C.S. Lewis, Mere Christianity
Since we've been reading the New Testament, I've been getting a lot of practice at reading passages that are confusing at first reading, then reading the passages again to find out what they're actually trying to say. I'll try to do that here.
The first sentence is pretty straightforward. You can omit the "do" in today's language, but that's the only real difference between that sentence and a sentence you could expect to hear spoken in modern times.
The second sentence is the one that I had to read twice. "We do not know," or cannot be sure, or have little reason to believe "that only those who know Him," only those who believe in Christ and profess to be Christians, "can be saved by Him."

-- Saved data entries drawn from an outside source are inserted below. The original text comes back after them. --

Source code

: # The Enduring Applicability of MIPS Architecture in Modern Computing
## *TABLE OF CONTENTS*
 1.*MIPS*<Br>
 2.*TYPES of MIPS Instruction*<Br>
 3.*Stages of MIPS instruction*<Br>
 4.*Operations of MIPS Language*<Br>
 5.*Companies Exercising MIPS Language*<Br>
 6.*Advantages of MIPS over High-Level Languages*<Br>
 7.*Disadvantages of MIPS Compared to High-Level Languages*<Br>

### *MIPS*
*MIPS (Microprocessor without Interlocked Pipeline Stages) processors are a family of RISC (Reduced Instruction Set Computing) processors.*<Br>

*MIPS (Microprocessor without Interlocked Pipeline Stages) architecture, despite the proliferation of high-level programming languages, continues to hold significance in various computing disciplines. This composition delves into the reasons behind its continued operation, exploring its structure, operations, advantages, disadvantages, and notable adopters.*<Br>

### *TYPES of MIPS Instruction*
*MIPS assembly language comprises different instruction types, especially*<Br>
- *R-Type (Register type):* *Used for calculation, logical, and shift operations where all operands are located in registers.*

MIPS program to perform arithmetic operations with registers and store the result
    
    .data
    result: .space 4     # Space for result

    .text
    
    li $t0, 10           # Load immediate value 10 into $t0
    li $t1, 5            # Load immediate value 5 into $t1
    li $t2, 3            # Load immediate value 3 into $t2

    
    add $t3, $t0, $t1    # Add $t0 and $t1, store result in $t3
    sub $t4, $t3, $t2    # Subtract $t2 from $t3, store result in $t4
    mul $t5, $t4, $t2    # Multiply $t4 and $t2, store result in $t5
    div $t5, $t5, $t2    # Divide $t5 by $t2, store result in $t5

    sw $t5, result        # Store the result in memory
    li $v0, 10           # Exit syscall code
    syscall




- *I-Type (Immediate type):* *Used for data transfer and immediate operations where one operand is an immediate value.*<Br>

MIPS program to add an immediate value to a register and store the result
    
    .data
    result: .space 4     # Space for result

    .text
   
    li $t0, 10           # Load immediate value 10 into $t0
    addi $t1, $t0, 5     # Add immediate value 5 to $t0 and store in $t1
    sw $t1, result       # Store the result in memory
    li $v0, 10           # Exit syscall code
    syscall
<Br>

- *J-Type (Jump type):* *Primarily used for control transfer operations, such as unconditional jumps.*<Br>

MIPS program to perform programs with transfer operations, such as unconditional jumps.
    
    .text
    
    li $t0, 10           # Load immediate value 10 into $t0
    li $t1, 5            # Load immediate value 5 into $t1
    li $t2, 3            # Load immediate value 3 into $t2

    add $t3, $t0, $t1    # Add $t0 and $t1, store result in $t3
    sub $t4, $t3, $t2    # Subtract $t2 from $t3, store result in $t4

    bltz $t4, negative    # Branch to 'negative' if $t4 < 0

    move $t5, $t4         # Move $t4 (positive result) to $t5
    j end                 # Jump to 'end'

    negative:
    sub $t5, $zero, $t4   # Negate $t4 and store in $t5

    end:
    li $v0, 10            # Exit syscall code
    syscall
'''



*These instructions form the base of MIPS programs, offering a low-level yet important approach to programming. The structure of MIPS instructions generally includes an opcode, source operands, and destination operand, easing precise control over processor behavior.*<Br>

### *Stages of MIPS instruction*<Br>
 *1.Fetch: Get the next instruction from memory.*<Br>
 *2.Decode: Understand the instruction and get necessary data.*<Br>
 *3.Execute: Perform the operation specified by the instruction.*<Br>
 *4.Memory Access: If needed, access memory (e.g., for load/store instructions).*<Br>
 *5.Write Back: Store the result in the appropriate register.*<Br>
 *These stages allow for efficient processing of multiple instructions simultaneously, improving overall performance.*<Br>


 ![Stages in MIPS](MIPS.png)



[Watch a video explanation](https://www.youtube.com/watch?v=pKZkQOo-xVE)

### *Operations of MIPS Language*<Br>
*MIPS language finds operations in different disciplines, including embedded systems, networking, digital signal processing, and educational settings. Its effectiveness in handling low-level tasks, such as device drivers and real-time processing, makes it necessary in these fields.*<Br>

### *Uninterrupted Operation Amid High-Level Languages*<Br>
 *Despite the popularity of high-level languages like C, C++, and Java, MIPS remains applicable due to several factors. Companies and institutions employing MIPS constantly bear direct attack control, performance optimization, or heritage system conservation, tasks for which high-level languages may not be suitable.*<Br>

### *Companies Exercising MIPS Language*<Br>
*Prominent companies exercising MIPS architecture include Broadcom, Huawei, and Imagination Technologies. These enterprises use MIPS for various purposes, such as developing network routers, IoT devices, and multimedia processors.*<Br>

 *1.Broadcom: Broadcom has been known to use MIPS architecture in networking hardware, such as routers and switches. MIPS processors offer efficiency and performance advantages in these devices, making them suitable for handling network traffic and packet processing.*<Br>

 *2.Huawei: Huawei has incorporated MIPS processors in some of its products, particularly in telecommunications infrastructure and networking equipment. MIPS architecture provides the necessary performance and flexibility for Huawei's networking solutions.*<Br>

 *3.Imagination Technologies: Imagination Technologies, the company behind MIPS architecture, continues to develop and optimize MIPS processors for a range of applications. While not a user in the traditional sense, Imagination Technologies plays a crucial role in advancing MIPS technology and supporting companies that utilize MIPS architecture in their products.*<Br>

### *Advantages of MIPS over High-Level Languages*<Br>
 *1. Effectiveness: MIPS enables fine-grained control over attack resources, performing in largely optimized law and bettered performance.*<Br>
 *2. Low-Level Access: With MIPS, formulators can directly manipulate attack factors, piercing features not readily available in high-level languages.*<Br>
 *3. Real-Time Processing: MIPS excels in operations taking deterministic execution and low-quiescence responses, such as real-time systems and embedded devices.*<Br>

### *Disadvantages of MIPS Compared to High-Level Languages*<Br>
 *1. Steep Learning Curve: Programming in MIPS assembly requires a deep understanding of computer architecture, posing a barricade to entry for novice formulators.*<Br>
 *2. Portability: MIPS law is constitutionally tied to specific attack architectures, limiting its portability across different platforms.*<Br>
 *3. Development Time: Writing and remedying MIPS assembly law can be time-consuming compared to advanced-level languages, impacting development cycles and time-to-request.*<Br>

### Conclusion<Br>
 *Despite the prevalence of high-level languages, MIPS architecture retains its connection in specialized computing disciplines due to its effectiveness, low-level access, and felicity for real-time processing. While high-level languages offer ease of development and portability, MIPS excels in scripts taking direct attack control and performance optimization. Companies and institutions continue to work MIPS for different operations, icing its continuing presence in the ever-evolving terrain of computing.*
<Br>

I personally believe that, for reasons that almost don't make sense to me, God is more forgiving to those who don't know of His commandments and ignorantly break them than He is to those who know His commandments and try, but fail, to keep them (though I suppose that may depend on how hard they were actually trying).
For of him unto whom much is given much is required; and he who sins against the greater light shall receive the greater condemnation.
D&C 82: 3
Could it be said, then, that of him unto nothing is given, nothing is required; and he who "sins" against no light shall receive no condemnation? If that were the case, all of mankind could have been saved simply by not being given any knowledge or evidence that God exists! But that would have defied at least one of the main reasons we came to earth in the first place, and the question is entirely academic anyway, since everyone who has ever lived on the earth has been given at least some light via the Light of Christ, better known as the conscience.
While it's true that many people have no knowledge of, or at least no belief in, Jesus Christ, everyone has a basic knowledge of right and wrong. If a person is trying to be good and do what's right, they earn points for that, and if they do what they feel is probably wrong to do, that goes on the permanent record as well. Even if a person doesn't know about God and His commandments, he is still forced to make choices between right and wrong, and his choices in large measure determine whether or not he'll be saved, regardless of whether he ever hears of or develops a belief in Him by whose power he is saved.
Ignorance is not an excuse to do evil, but nor is it cause for exclusion from the Kingdom of God. In a similar manner, knowledge of God's commandments can help us to keep them, but merely having such knowledge does not guarantee our salvation. We may know that Christ is our Savior, but we still have to actually keep His commandments, or at least sincerely strive to, in order to be saved.
We are all judged according to our actions, according to the light and knowledge we have. Some people are given more light than others, and those people are expected to live according to that light they've been given. In the Church of Jesus Christ of Latter-Day Saints, we are given a great deal of light, and we are expected to live better lives because of it. But even if a person is blessed with an abundance of light and is very diligently righteous in living by that light, he should not feel superior to those who stumble in darkness, but are doing the best they can with what little light they have. I'm convinced that such are as welcome in the Kingdom of God as those who know the commandments and keep them.